* [Task description]: Reproduce the entries that follow, exactly and in full.

* [Data entries]:
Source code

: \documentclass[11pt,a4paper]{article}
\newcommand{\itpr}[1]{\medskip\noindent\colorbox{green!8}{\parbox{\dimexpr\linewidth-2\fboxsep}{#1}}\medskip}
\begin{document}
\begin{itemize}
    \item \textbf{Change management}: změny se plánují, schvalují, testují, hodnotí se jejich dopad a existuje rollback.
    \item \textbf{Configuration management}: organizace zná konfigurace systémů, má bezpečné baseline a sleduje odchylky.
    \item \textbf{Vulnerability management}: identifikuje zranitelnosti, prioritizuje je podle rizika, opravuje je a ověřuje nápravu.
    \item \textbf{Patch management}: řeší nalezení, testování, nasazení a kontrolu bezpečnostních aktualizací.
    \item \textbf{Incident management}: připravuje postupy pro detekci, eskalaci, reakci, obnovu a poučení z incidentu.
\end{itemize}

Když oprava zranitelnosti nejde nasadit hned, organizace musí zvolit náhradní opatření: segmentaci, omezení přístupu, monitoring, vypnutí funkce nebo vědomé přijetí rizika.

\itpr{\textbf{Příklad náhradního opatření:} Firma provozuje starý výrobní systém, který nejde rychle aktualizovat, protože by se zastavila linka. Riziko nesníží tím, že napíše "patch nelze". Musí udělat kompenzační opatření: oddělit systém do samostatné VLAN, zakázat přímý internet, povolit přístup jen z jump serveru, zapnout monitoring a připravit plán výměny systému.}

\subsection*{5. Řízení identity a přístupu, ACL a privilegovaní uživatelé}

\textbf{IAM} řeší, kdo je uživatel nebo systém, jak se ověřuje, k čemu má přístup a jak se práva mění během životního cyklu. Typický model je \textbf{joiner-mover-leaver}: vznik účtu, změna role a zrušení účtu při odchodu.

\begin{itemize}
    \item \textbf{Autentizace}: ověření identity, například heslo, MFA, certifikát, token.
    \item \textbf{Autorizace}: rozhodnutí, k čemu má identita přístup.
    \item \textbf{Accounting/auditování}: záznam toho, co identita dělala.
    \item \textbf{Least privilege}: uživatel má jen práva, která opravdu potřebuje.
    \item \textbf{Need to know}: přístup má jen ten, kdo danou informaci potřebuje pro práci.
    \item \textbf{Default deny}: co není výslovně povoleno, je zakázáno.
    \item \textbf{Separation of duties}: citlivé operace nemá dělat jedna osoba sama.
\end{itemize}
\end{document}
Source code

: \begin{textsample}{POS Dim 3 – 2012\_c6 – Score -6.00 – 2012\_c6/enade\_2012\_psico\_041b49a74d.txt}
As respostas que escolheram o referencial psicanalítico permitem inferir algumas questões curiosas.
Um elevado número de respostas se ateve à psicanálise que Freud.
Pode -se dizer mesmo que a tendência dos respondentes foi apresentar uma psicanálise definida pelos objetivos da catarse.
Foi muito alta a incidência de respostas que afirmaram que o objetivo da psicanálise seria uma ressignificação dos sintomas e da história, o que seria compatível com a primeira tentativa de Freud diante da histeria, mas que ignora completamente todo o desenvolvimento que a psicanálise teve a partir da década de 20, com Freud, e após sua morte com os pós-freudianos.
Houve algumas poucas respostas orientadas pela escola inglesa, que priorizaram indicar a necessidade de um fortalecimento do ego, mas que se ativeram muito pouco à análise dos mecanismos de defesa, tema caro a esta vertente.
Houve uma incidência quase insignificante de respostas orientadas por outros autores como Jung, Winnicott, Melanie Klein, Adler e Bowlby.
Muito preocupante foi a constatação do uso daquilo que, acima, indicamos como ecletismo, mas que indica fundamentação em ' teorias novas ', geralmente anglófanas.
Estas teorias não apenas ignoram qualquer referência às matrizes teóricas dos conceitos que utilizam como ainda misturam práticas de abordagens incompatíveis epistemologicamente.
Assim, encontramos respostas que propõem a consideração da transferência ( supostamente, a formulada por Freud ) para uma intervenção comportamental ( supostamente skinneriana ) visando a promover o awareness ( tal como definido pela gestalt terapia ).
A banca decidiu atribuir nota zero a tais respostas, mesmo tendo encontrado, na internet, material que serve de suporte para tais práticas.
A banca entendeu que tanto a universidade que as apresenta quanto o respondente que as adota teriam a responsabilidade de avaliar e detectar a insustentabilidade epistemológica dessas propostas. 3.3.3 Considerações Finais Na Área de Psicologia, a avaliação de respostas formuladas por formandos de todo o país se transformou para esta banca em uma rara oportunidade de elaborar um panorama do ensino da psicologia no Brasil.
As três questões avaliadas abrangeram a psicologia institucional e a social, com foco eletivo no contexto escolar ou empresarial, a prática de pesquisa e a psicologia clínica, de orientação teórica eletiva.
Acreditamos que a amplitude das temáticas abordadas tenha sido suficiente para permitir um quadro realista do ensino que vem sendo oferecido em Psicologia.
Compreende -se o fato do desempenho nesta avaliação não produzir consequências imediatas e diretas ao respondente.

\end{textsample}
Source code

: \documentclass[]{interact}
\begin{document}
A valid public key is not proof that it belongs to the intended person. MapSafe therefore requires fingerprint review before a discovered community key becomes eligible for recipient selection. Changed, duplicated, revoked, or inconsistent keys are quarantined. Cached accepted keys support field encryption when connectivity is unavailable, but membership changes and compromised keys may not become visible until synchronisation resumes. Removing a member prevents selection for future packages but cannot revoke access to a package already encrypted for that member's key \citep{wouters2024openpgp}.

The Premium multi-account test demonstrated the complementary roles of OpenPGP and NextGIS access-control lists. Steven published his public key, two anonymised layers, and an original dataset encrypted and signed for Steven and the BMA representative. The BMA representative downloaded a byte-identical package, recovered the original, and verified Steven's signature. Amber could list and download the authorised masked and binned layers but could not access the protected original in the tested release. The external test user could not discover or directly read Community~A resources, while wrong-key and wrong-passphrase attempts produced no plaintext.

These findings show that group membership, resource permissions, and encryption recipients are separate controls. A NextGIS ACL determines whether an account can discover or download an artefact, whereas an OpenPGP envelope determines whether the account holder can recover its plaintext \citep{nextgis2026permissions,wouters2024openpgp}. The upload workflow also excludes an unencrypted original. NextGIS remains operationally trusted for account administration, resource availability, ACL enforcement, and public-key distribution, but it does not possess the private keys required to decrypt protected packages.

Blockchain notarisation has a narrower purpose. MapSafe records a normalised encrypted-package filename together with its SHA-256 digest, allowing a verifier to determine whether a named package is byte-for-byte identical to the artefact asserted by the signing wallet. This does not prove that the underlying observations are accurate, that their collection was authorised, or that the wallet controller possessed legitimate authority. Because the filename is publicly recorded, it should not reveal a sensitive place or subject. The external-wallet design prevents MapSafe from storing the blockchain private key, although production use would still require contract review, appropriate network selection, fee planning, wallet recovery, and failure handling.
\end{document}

* [Output for this exercise]:
Source code

: \documentclass[11pt,a4paper]{article}
\newcommand{\itpr}[1]{\medskip\noindent\colorbox{green!8}{\parbox{\dimexpr\linewidth-2\fboxsep}{#1}}\medskip}
\begin{document}
\begin{itemize}
    \item \textbf{Change management}: změny se plánují, schvalují, testují, hodnotí se jejich dopad a existuje rollback.
    \item \textbf{Configuration management}: organizace zná konfigurace systémů, má bezpečné baseline a sleduje odchylky.
    \item \textbf{Vulnerability management}: identifikuje zranitelnosti, prioritizuje je podle rizika, opravuje je a ověřuje nápravu.
    \item \textbf{Patch management}: řeší nalezení, testování, nasazení a kontrolu bezpečnostních aktualizací.
    \item \textbf{Incident management}: připravuje postupy pro detekci, eskalaci, reakci, obnovu a poučení z incidentu.
\end{itemize}

Když oprava zranitelnosti nejde nasadit hned, organizace musí zvolit náhradní opatření: segmentaci, omezení přístupu, monitoring, vypnutí funkce nebo vědomé přijetí rizika.

\itpr{\textbf{Příklad náhradního opatření:} Firma provozuje starý výrobní systém, který nejde rychle aktualizovat, protože by se zastavila linka. Riziko nesníží tím, že napíše "patch nelze". Musí udělat kompenzační opatření: oddělit systém do samostatné VLAN, zakázat přímý internet, povolit přístup jen z jump serveru, zapnout monitoring a připravit plán výměny systému.}

\subsection*{5. Řízení identity a přístupu, ACL a privilegovaní uživatelé}

\textbf{IAM} řeší, kdo je uživatel nebo systém, jak se ověřuje, k čemu má přístup a jak se práva mění během životního cyklu. Typický model je \textbf{joiner-mover-leaver}: vznik účtu, změna role a zrušení účtu při odchodu.

\begin{itemize}
    \item \textbf{Autentizace}: ověření identity, například heslo, MFA, certifikát, token.
    \item \textbf{Autorizace}: rozhodnutí, k čemu má identita přístup.
    \item \textbf{Accounting/auditování}: záznam toho, co identita dělala.
    \item \textbf{Least privilege}: uživatel má jen práva, která opravdu potřebuje.
    \item \textbf{Need to know}: přístup má jen ten, kdo danou informaci potřebuje pro práci.
    \item \textbf{Default deny}: co není výslovně povoleno, je zakázáno.
    \item \textbf{Separation of duties}: citlivé operace nemá dělat jedna osoba sama.
\end{itemize}
\end{document}
Source code

: \begin{textsample}{POS Dim 3 – 2012\_c6 – Score -6.00 – 2012\_c6/enade\_2012\_psico\_041b49a74d.txt}
As respostas que escolheram o referencial psicanalítico permitem inferir algumas questões curiosas.
Um elevado número de respostas se ateve à psicanálise que Freud.
Pode -se dizer mesmo que a tendência dos respondentes foi apresentar uma psicanálise definida pelos objetivos da catarse.
Foi muito alta a incidência de respostas que afirmaram que o objetivo da psicanálise seria uma ressignificação dos sintomas e da história, o que seria compatível com a primeira tentativa de Freud diante da histeria, mas que ignora completamente todo o desenvolvimento que a psicanálise teve a partir da década de 20, com Freud, e após sua morte com os pós-freudianos.
Houve algumas poucas respostas orientadas pela escola inglesa, que priorizaram indicar a necessidade de um fortalecimento do ego, mas que se ativeram muito pouco à análise dos mecanismos de defesa, tema caro a esta vertente.
Houve uma incidência quase insignificante de respostas orientadas por outros autores como Jung, Winnicott, Melanie Klein, Adler e Bowlby.
Muito preocupante foi a constatação do uso daquilo que, acima, indicamos como ecletismo, mas que indica fundamentação em ' teorias novas ', geralmente anglófanas.
Estas teorias não apenas ignoram qualquer referência às matrizes teóricas dos conceitos que utilizam como ainda misturam práticas de abordagens incompatíveis epistemologicamente.
Assim, encontramos respostas que propõem a consideração da transferência ( supostamente, a formulada por Freud ) para uma intervenção comportamental ( supostamente skinneriana ) visando a promover o awareness ( tal como definido pela gestalt terapia ).
A banca decidiu atribuir nota zero a tais respostas, mesmo tendo encontrado, na internet, material que serve de suporte para tais práticas.
A banca entendeu que tanto a universidade que as apresenta quanto o respondente que as adota teriam a responsabilidade de avaliar e detectar a insustentabilidade epistemológica dessas propostas. 3.3.3 Considerações Finais Na Área de Psicologia, a avaliação de respostas formuladas por formandos de todo o país se transformou para esta banca em uma rara oportunidade de elaborar um panorama do ensino da psicologia no Brasil.
As três questões avaliadas abrangeram a psicologia institucional e a social, com foco eletivo no contexto escolar ou empresarial, a prática de pesquisa e a psicologia clínica, de orientação teórica eletiva.
Acreditamos que a amplitude das temáticas abordadas tenha sido suficiente para permitir um quadro realista do ensino que vem sendo oferecido em Psicologia.
Compreende -se o fato do desempenho nesta avaliação não produzir consequências imediatas e diretas ao respondente.

\end{textsample}
Source code

: \documentclass[]{interact}
\begin{document}
A valid public key is not proof that it belongs to the intended person. MapSafe therefore requires fingerprint review before a discovered community key becomes eligible for recipient selection. Changed, duplicated, revoked, or inconsistent keys are quarantined. Cached accepted keys support field encryption when connectivity is unavailable, but membership changes and compromised keys may not become visible until synchronisation resumes. Removing a member prevents selection for future packages but cannot revoke access to a package already encrypted for that member's key \citep{wouters2024openpgp}.

The Premium multi-account test demonstrated the complementary roles of OpenPGP and NextGIS access-control lists. Steven published his public key, two anonymised layers, and an original dataset encrypted and signed for Steven and the BMA representative. The BMA representative downloaded a byte-identical package, recovered the original, and verified Steven's signature. Amber could list and download the authorised masked and binned layers but could not access the protected original in the tested release. The external test user could not discover or directly read Community~A resources, while wrong-key and wrong-passphrase attempts produced no plaintext.

These findings show that group membership, resource permissions, and encryption recipients are separate controls. A NextGIS ACL determines whether an account can discover or download an artefact, whereas an OpenPGP envelope determines whether the account holder can recover its plaintext \citep{nextgis2026permissions,wouters2024openpgp}. The upload workflow also excludes an unencrypted original. NextGIS remains operationally trusted for account administration, resource availability, ACL enforcement, and public-key distribution, but it does not possess the private keys required to decrypt protected packages.

Blockchain notarisation has a narrower purpose. MapSafe records a normalised encrypted-package filename together with its SHA-256 digest, allowing a verifier to determine whether a named package is byte-for-byte identical to the artefact asserted by the signing wallet. This does not prove that the underlying observations are accurate, that their collection was authorised, or that the wallet controller possessed legitimate authority. Because the filename is publicly recorded, it should not reveal a sensitive place or subject. The external-wallet design prevents MapSafe from storing the blockchain private key, although production use would still require contract review, appropriate network selection, fee planning, wallet recovery, and failure handling.
\end{document}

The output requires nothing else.